- Born: 19 May 1885 Almora, United Province, British India (present Uttarakhand, India)
- Died: 18 May 1957 (aged 71)
- Occupation: Lawyer
- Political party: Indian National Congress

= Hargovind Pant =

Indian politician

Hargovind Pant ( 19 May 1885 – 18 May 1957) was a freedom fighter and founder of the Kumaon Parishad political group in 1915. He was a member of the Constituent Assembly of India where he represented the interests of the hill districts of United Province. He was elected deputy speaker of the United Provinces legislature on 4 January 1951.

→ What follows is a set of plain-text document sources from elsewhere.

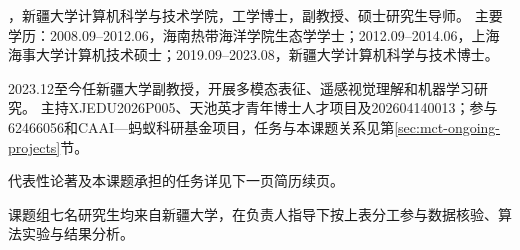 \textbf{}，新疆大学计算机科学与技术学院，工学博士，副教授、硕士研究生导师。
主要学历：2008.09--2012.06，海南热带海洋学院生态学学士；2012.09--2014.06，上海海事大学计算机技术硕士；2019.09--2023.08，新疆大学计算机科学与技术博士。

2023.12至今任新疆大学副教授，开展多模态表征、遥感视觉理解和机器学习研究。
主持XJEDU2026P005、天池英才青年博士人才项目及202604140013；参与62466056和CAAI—蚂蚁科研基金项目，任务与本课题关系见第\ref{sec:mct-ongoing-projects}节。

代表性论著及本课题承担的任务详见下一页简历续页。

课题组七名研究生均来自新疆大学，在负责人指导下按上表分工参与数据核验、算法实验与结果分析。
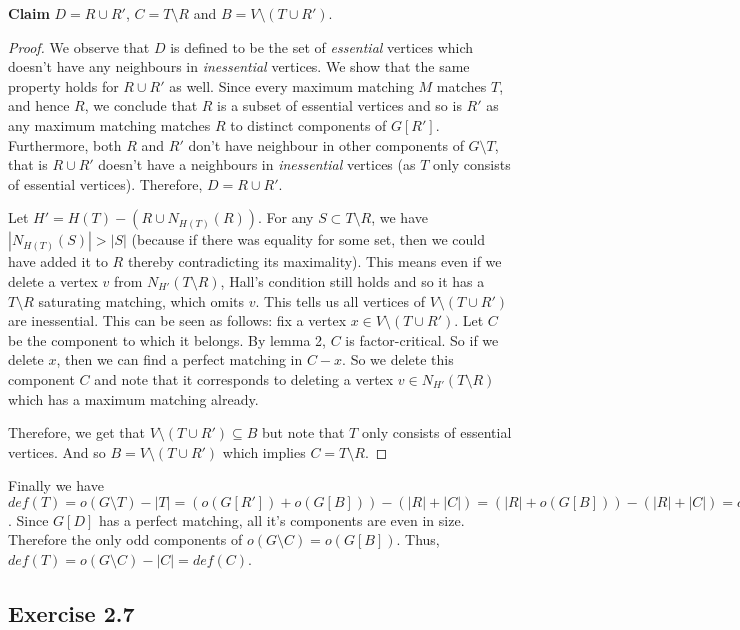 \documentclass[12pt]{article}
\newcommand*{\union}{\cup}
\begin{document}
\textbf{Claim} $D = R \union R'$, $C = T \setminus R$ and $B = V \setminus (T \union R')$.
\begin{proof}
We observe that $D$ is defined to be the set of \textsl{essential} vertices which doesn't have any neighbours in \textsl{inessential} vertices. We show that the same property holds for $R \union R'$ as well. Since every maximum matching $M$ matches $T$, and hence $R$, we conclude that $R$ is a subset of essential vertices and so is $R'$ as any maximum matching matches $R$ to distinct components of $G[R']$. Furthermore, both $R$ and $R'$ don't have neighbour in other components of $G \setminus T$, that is $R \union R'$ doesn't have a neighbours in \textsl{inessential} vertices (as $T$ only consists of essential vertices). Therefore, $D = R \union R'$.

Let $H' = H(T) - (R \union N_{H(T)}(R))$. For any $S \subset T \setminus R$, we have $|N_{H(T)}(S)| > |S|$ (because if there was equality for some set, then we could have added it to $R$ thereby contradicting its maximality). This means even if we delete a vertex $v$ from $N_{H'}(T \setminus R)$, Hall's condition still holds and so it has a $T \setminus R$ saturating matching, which omits $v$. This tells us all vertices of $V \setminus (T \union R')$ are inessential. This can be seen as follows: fix a vertex $x \in V \setminus (T \union R')$. Let $C$ be the component to which it belongs. By lemma 2, $C$ is factor-critical. So if we delete $x$, then we can find a perfect matching in $C - x$. So we delete this component $C$ and note that it corresponds to deleting a vertex $v \in N_{H'}(T \setminus R)$ which has a maximum matching already.

Therefore, we get that $V \setminus (T \union R') \subseteq B$ but note that $T$ only consists of essential vertices. And so $B = V \setminus (T \union R')$ which implies $C = T \setminus R$.
\end{proof}

Finally we have $def(T) = o(G \setminus T) - |T| = (o(G[R']) + o(G[B])) - (|R| + |C|) = (|R| + o(G[B])) - (|R| + |C|) = o(G[B])-|C|$. Since $G[D]$ has a perfect matching, all it's components are even in size. Therefore the only odd components of $o(G \setminus C) = o(G[B])$. Thus, $def(T) = o(G \setminus C) - |C| = def(C)$.

\subsection*{Exercise 2.7}
\end{document}
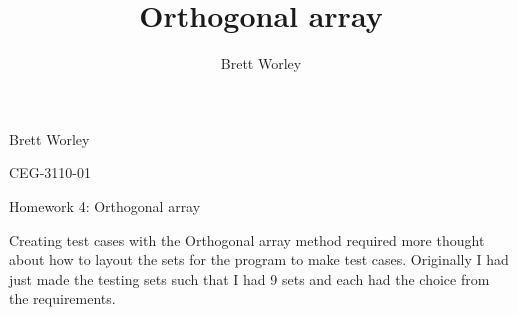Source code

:\documentclass[12pt,letterpaper]{article}
\author{Brett Worley}
\title{Orthogonal array}
\begin{document}
Brett Worley

CEG-3110-01

\centerline{ Homework 4: Orthogonal array}

Creating test cases with the Orthogonal array method required more thought about
how to layout the sets for the program to make test cases. Originally I had just
made the testing sets such that I had 9 sets and each had the choice from the
requirements.

%
%
%
\end{document}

Hargovind Pant was born in a brahmin family to Anandi Devi and Pandit Dharmanand Pant on 19 May 1885. He was raised in the Himalayas when Indian Nationalism had taken root in the minds of educated Indian people, a development pregnant with revolutionary potentialities. He passed his intermediate examination in the first division in 1905 from Govt College of Almora. He graduated from Muir Central College Allahabad and subsequently got his L.L.B. degree from School of Law, Allahabad in the year 1909.

Pant started his law practice in the year 1910 at Ranikhet. He contributed lavishly for starting local papers with nationalistic ideas so that the masses could be educated and informed about political awakening in the country and he himself started Kumaon Parishad, the first political organisation in Uttarakhand.